Authorisation letter format & E-hearings - GST Council should take a call
JULY 15, 2024
By Mr M G Kodandaram, IRS, Assistant Director (Retd), ADVOCATE and CONSULTANT
AN authorised representative is a person approved by a GST-registered person to act on his behalf in departmental proceedings, particularly during personal hearings of litigated issues on which notice has been issued by the authorities. According to Section 116 of the CGST Act, "Any person entitled or required to appear before an officer appointed under this Act, or before the Appellate Authority or the Appellate Tribunal in connection with any proceedings under this Act, may, unless required under this Act to appear personally for examination on oath or affirmation, and subject to the other provisions of this section, appear by an authorized representative."
Section 116(2) of the CGST Act specifies the categories of individuals who can be authorized to represent a person.
They include:
(1) A regular employee of the person.
(2) A relative or family member of the person.
(3) A practicing advocate in any Indian court, provided they are not debarred from practicing law in any court in India.
(4) A chartered accountant, company secretary, or cost accountant who holds a certificate of practice and has not been banned from their profession.
(5) A retired officer from the Department with mandated eligibility.
(6) A GST practitioner.
This means that anyone required to appear before an appointed officer, the Appellate Authority or the Appellate Tribunal under this Act may designate another person to represent them, subject to the provisions of this section. In simple terms, an authorised representative can appear on behalf of a person in proceedings under GST law before the stated authorities. There are specific situations that lead to the disqualification of certain authorized representatives in such proceedings, including misconduct, removal from government service, and convictions under specified Acts. These disqualifications occur only after the person is proven guilty. According to Section 116(3) of the CGST Act, the following individuals are not qualified or allowed as authorized representatives under GST:
(1) Those who have been removed or dismissed from government service.
(2) Those who have committed an offense related to any proceedings in GST laws related to the supply of services or goods or both, or on the sale of goods.
(3) Those found guilty of misconduct by the prescribed authority.
(4) Those declared insolvent.
(5) Anyone barred under GST laws.
Typically, an authorisation letter issued by the registered person to their representative suffices under stated laws, as there is no specific format, fee or requirement for the use of bond paper stipulated under the GST laws. This aligns with the objective of the GST system, which aims to establish a simplified voluntary compliance regime.
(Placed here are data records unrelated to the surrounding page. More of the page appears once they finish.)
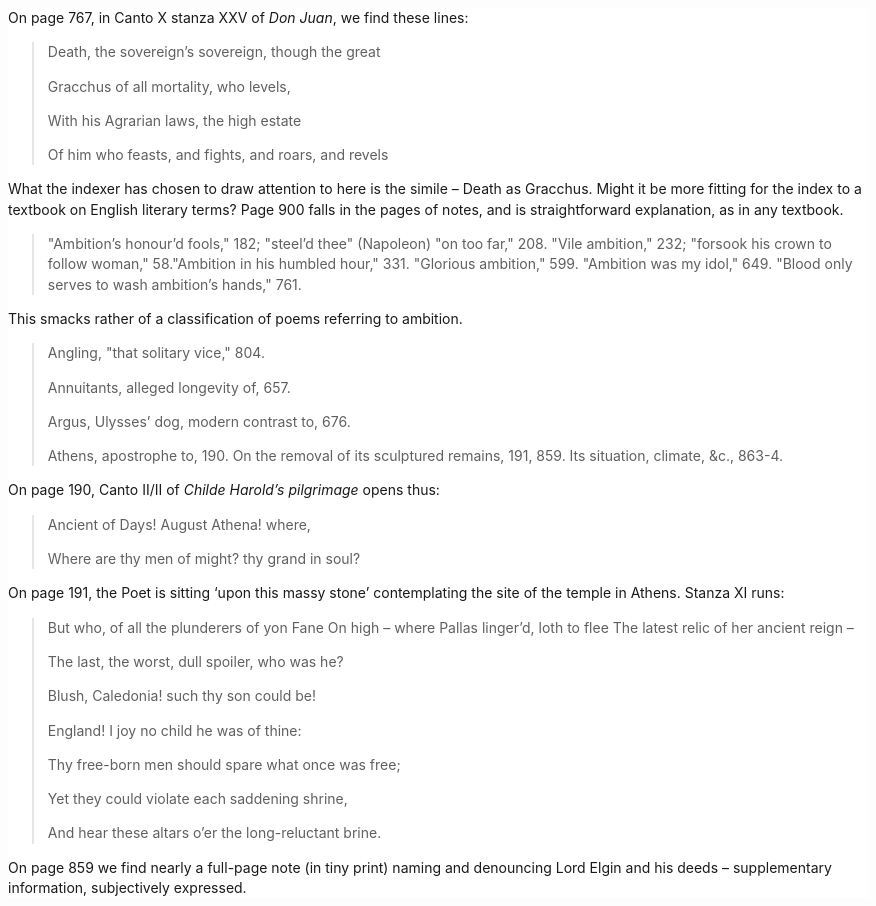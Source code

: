 On page 767, in Canto X stanza XXV of _Don Juan_, we find these lines:

> Death, the sovereign’s sovereign, though the great
> 
> Gracchus of all mortality, who levels,
> 
> With his Agrarian laws, the high estate
> 
> Of him who feasts, and fights, and roars, and revels

What the indexer has chosen to draw attention to here is the simile – Death as Gracchus. Might it be more fitting for the index to a textbook on English literary terms? Page 900 falls in the pages of notes, and is straightforward explanation, as in any textbook.

> "Ambition’s honour’d fools," 182; "steel’d thee" (Napoleon) "on too far," 208. "Vile ambition," 232; "forsook his crown to follow woman," 58."Ambition in his humbled hour," 331. "Glorious ambition," 599. "Ambition was my idol," 649. "Blood only serves to wash ambition’s hands," 761.

This smacks rather of a classification of poems referring to ambition.

> Angling, "that solitary vice," 804.
> 
> Annuitants, alleged longevity of, 657.
> 
> Argus, Ulysses’ dog, modern contrast to, 676.
> 
> Athens, apostrophe to, 190. On the removal of its sculptured remains, 191, 859. Its situation, climate, &c., 863-4.

On page 190, Canto II/II of _Childe Harold’s pilgrimage_ opens thus:

> Ancient of Days! August Athena! where,
> 
> Where are thy men of might? thy grand in soul?

On page 191, the Poet is sitting ‘upon this massy stone’ contemplating the site of the temple in Athens. Stanza XI runs:

> But who, of all the plunderers of yon Fane On high – where Pallas linger’d, loth to flee The latest relic of her ancient reign –
> 
> The last, the worst, dull spoiler, who was he?
> 
> Blush, Caledonia! such thy son could be!
> 
> England! I joy no child he was of thine:
> 
> Thy free-born men should spare what once was free;
> 
> Yet they could violate each saddening shrine,
> 
> And hear these altars o’er the long-reluctant brine.

On page 859 we find nearly a full-page note (in tiny print) naming and denouncing Lord Elgin and his deeds – supplementary information, subjectively expressed.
It has been observed that some authorities are implementing their own procedures and forms, which can vary significantly from State to State and even from officer to officer. This inconsistency creates significant challenges and confusion for those seeking justice, as they must steer the differing requirements and procedures that are not standardized across the regime. These discrepancies destabilize the uniform approach intended by the GST framework. Furthermore, the arbitrary and unauthorized methods adopted by officials become obstacles for taxpayers and their representatives. In many cases, eligible practitioners with proper authorization from the notice are not heard due to non-compliance with the unintended procedures of the officer concerned. Would it not be appropriate for the GST Council to ensure uniformity in all such proceedings by the authorities through the adoption of digital means?
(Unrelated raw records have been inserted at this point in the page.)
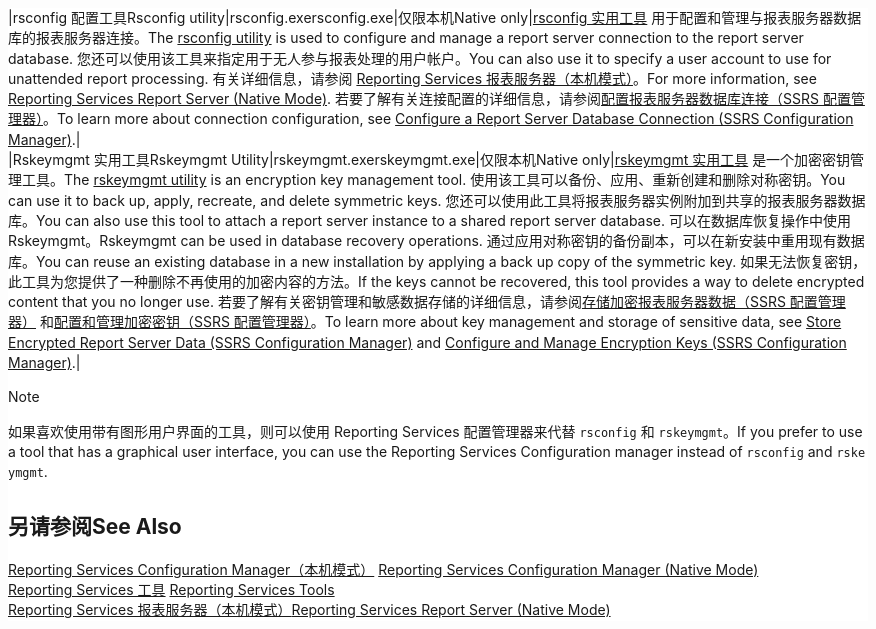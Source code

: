 |<span data-ttu-id="f9815-119">rsconfig 配置工具</span><span class="sxs-lookup"><span data-stu-id="f9815-119">Rsconfig utility</span></span>|<span data-ttu-id="f9815-120">rsconfig.exe</span><span class="sxs-lookup"><span data-stu-id="f9815-120">rsconfig.exe</span></span>|<span data-ttu-id="f9815-121">仅限本机</span><span class="sxs-lookup"><span data-stu-id="f9815-121">Native only</span></span>|<span data-ttu-id="f9815-122">[rsconfig 实用工具](rsconfig-utility-ssrs.md) 用于配置和管理与报表服务器数据库的报表服务器连接。</span><span class="sxs-lookup"><span data-stu-id="f9815-122">The [rsconfig utility](rsconfig-utility-ssrs.md) is used to configure and manage a report server connection to the report server database.</span></span> <span data-ttu-id="f9815-123">您还可以使用该工具来指定用于无人参与报表处理的用户帐户。</span><span class="sxs-lookup"><span data-stu-id="f9815-123">You can also use it to specify a user account to use for unattended report processing.</span></span> <span data-ttu-id="f9815-124">有关详细信息，请参阅 [Reporting Services 报表服务器（本机模式）](../report-server/reporting-services-report-server-native-mode.md)。</span><span class="sxs-lookup"><span data-stu-id="f9815-124">For more information, see [Reporting Services Report Server &#40;Native Mode&#41;](../report-server/reporting-services-report-server-native-mode.md).</span></span> <span data-ttu-id="f9815-125">若要了解有关连接配置的详细信息，请参阅[配置报表服务器数据库连接（SSRS 配置管理器）](../../sql-server/install/configure-a-report-server-database-connection-ssrs-configuration-manager.md)。</span><span class="sxs-lookup"><span data-stu-id="f9815-125">To learn more about connection configuration, see [Configure a Report Server Database Connection  &#40;SSRS Configuration Manager&#41;](../../sql-server/install/configure-a-report-server-database-connection-ssrs-configuration-manager.md).</span></span>|  
|<span data-ttu-id="f9815-126">Rskeymgmt 实用工具</span><span class="sxs-lookup"><span data-stu-id="f9815-126">Rskeymgmt Utility</span></span>|<span data-ttu-id="f9815-127">rskeymgmt.exe</span><span class="sxs-lookup"><span data-stu-id="f9815-127">rskeymgmt.exe</span></span>|<span data-ttu-id="f9815-128">仅限本机</span><span class="sxs-lookup"><span data-stu-id="f9815-128">Native only</span></span>|<span data-ttu-id="f9815-129">[rskeymgmt 实用工具](rskeymgmt-utility-ssrs.md) 是一个加密密钥管理工具。</span><span class="sxs-lookup"><span data-stu-id="f9815-129">The [rskeymgmt utility](rskeymgmt-utility-ssrs.md) is an encryption key management tool.</span></span> <span data-ttu-id="f9815-130">使用该工具可以备份、应用、重新创建和删除对称密钥。</span><span class="sxs-lookup"><span data-stu-id="f9815-130">You can use it to back up, apply, recreate, and delete symmetric keys.</span></span> <span data-ttu-id="f9815-131">您还可以使用此工具将报表服务器实例附加到共享的报表服务器数据库。</span><span class="sxs-lookup"><span data-stu-id="f9815-131">You can also use this tool to attach a report server instance to a shared report server database.</span></span> <span data-ttu-id="f9815-132">可以在数据库恢复操作中使用 Rskeymgmt。</span><span class="sxs-lookup"><span data-stu-id="f9815-132">Rskeymgmt can be used in database recovery operations.</span></span> <span data-ttu-id="f9815-133">通过应用对称密钥的备份副本，可以在新安装中重用现有数据库。</span><span class="sxs-lookup"><span data-stu-id="f9815-133">You can reuse an existing database in a new installation by applying a back up copy of the symmetric key.</span></span> <span data-ttu-id="f9815-134">如果无法恢复密钥，此工具为您提供了一种删除不再使用的加密内容的方法。</span><span class="sxs-lookup"><span data-stu-id="f9815-134">If the keys cannot be recovered, this tool provides a way to delete encrypted content that you no longer use.</span></span> <span data-ttu-id="f9815-135">若要了解有关密钥管理和敏感数据存储的详细信息，请参阅[存储加密报表服务器数据（SSRS 配置管理器）](../install-windows/ssrs-encryption-keys-store-encrypted-report-server-data.md) 和[配置和管理加密密钥（SSRS 配置管理器）](../install-windows/ssrs-encryption-keys-manage-encryption-keys.md)。</span><span class="sxs-lookup"><span data-stu-id="f9815-135">To learn more about key management and storage of sensitive data, see [Store Encrypted Report Server Data &#40;SSRS Configuration Manager&#41;](../install-windows/ssrs-encryption-keys-store-encrypted-report-server-data.md) and [Configure and Manage Encryption Keys &#40;SSRS Configuration Manager&#41;](../install-windows/ssrs-encryption-keys-manage-encryption-keys.md).</span></span>|  
  
> [!NOTE]  
>  <span data-ttu-id="f9815-136">如果喜欢使用带有图形用户界面的工具，则可以使用 Reporting Services 配置管理器来代替 `rsconfig` 和 `rskeymgmt`。</span><span class="sxs-lookup"><span data-stu-id="f9815-136">If you prefer to use a tool that has a graphical user interface, you can use the Reporting Services Configuration manager instead of `rsconfig` and `rskeymgmt`.</span></span>  
  
## <a name="see-also"></a><span data-ttu-id="f9815-137">另请参阅</span><span class="sxs-lookup"><span data-stu-id="f9815-137">See Also</span></span>  
 <span data-ttu-id="f9815-138">[Reporting Services Configuration Manager（本机模式）](../../sql-server/install/reporting-services-configuration-manager-native-mode.md) </span><span class="sxs-lookup"><span data-stu-id="f9815-138">[Reporting Services Configuration Manager &#40;Native Mode&#41;](../../sql-server/install/reporting-services-configuration-manager-native-mode.md) </span></span>  
 <span data-ttu-id="f9815-139">[Reporting Services 工具](reporting-services-tools.md) </span><span class="sxs-lookup"><span data-stu-id="f9815-139">[Reporting Services Tools](reporting-services-tools.md) </span></span>  
 [<span data-ttu-id="f9815-140">Reporting Services 报表服务器（本机模式）</span><span class="sxs-lookup"><span data-stu-id="f9815-140">Reporting Services Report Server &#40;Native Mode&#41;</span></span>](../report-server/reporting-services-report-server-native-mode.md)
Further, the authorities are discouraging e-hearing as against the instructions by CBIC in this regard. The CBIC issued instructions on 27 April 2020 introducing e-hearing via video conferencing for matters pending before Adjudicating, Appellate, and Compounding Authorities under the Customs Act, 1962, the Central Excise Act, 1944, and Chapter V of the Finance Act, 1994. These instructions provided broad guidelines for conducting virtual hearings to expedite pending proceedings. Based on feedback from Trade and Field Formations, the CBIC issued updated instructions on 21 August 2020, extending e-hearing facilities to proceedings under the Central Goods & Services Tax Act, 2017, and the Integrated Goods & Services Tax Act, 2017. Personal hearings through video conferencing were made mandatory, except in rare and exceptional circumstances involving the taxpayer or authorized representative.
However, in practice, e-hearings via video conferencing have become infrequent, despite instructions from the Board, as departmental authorities often insist on physical hearings. This discrepancy is evident when comparing data on virtual versus physical hearings conducted to date. Officers require the notified person to attend either in person or through an unauthorized representative, showing reluctance to conduct hearings virtually. This trend may extend to the GST Tribunal once established and operational. It is crucial for the GST Council to mandate procedures to conduct hearings exclusively via video conferencing, except in exceptional circumstances where written approval from a senior officer citing valid reasons for a physical hearing is obtained.
In this regard, it is emphasized that the GST Council should reconsider all the above-mentioned issues. Regarding authorized representatives appearing in GST matters, proper forms and procedures in digital formats should be prescribed. Authorities should also be required to transition to e-hearings exclusively. Legal measures, such as introducing new rules, forms, and digital procedures, should be considered to ensure that dispute resolution becomes simpler and more transparent.